Quem toma Glifage pode beber? Entenda a relação entre o medicamento e o álcool

Durante o tratamento com medicamentos para diabetes tipo 2, como o Glifage (cloridrato de metformina), muitas dúvidas surgem sobre o que pode ou não ser feito no dia a dia. Uma das mais comuns é: “posso beber se estiver tomando Glifage?”

Neste post, a Dose Certa explica como o álcool pode interagir com a metformina, os riscos envolvidos e o que os especialistas recomendam para que o tratamento seja eficaz e seguro.

O que é o Glifage?

O Glifage é um medicamento à base de metformina, indicado principalmente para o tratamento do diabetes tipo 2. Ele age reduzindo a produção de glicose pelo fígado, diminuindo a absorção intestinal de açúcar e melhorando a sensibilidade à insulina no organismo.
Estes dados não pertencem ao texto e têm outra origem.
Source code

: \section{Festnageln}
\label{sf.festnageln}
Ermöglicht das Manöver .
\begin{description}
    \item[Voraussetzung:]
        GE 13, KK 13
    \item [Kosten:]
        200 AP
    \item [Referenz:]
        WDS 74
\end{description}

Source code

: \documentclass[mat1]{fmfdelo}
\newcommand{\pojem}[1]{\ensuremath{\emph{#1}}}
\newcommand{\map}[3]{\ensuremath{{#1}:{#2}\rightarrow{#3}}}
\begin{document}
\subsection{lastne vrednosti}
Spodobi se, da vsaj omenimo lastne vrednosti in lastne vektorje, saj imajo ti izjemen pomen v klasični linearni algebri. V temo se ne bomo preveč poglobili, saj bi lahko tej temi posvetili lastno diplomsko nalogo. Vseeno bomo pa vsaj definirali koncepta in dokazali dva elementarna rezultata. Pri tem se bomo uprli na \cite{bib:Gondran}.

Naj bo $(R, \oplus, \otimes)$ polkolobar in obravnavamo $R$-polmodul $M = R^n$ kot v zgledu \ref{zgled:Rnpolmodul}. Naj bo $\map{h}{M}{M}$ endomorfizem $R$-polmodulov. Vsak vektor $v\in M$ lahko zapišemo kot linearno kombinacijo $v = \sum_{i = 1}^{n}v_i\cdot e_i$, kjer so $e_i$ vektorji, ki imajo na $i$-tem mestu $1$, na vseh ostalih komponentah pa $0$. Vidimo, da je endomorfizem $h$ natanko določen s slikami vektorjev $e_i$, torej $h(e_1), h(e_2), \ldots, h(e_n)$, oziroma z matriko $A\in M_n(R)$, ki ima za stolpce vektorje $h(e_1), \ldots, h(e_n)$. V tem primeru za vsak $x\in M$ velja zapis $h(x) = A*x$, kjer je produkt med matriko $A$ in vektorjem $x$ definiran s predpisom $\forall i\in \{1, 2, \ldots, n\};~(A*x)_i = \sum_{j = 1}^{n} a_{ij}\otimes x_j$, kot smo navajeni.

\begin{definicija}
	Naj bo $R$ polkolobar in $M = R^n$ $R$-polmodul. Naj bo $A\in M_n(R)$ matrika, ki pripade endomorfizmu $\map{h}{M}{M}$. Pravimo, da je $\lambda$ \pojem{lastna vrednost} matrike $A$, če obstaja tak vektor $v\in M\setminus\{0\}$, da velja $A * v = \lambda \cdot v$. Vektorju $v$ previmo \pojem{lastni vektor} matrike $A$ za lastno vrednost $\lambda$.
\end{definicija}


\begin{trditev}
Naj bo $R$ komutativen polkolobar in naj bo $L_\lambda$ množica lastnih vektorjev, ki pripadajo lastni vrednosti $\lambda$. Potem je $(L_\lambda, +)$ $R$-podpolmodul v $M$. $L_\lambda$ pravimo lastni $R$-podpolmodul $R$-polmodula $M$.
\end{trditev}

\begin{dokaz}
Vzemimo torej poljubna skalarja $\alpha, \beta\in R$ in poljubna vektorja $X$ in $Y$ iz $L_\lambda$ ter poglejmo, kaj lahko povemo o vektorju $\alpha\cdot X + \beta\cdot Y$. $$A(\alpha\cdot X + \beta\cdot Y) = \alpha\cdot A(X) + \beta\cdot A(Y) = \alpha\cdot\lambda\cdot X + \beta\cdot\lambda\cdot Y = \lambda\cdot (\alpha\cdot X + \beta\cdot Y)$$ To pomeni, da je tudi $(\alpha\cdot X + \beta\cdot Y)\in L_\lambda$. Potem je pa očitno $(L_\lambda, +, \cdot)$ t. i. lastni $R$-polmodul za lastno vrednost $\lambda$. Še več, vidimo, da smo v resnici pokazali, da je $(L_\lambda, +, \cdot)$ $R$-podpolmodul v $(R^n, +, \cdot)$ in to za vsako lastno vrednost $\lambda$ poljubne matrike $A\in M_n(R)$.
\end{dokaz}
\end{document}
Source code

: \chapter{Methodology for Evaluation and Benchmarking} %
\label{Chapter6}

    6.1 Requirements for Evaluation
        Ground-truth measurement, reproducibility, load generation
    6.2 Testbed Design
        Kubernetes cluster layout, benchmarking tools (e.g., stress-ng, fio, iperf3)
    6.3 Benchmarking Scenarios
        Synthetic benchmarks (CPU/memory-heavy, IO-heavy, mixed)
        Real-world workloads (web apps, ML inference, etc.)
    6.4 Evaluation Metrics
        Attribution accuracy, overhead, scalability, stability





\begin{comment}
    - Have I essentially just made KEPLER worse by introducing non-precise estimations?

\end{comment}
Isso ajuda a manter os níveis de glicose no sangue dentro da faixa saudável.

Álcool e Glifage: o que pode acontecer?

Misturar álcool com Glifage pode ser perigoso. O principal risco dessa combinação é o desenvolvimento de acidose láctica, uma condição rara, mas grave, que ocorre quando há acúmulo de ácido lático no sangue. O álcool potencializa esse risco, especialmente em pessoas com problemas no fígado ou nos rins.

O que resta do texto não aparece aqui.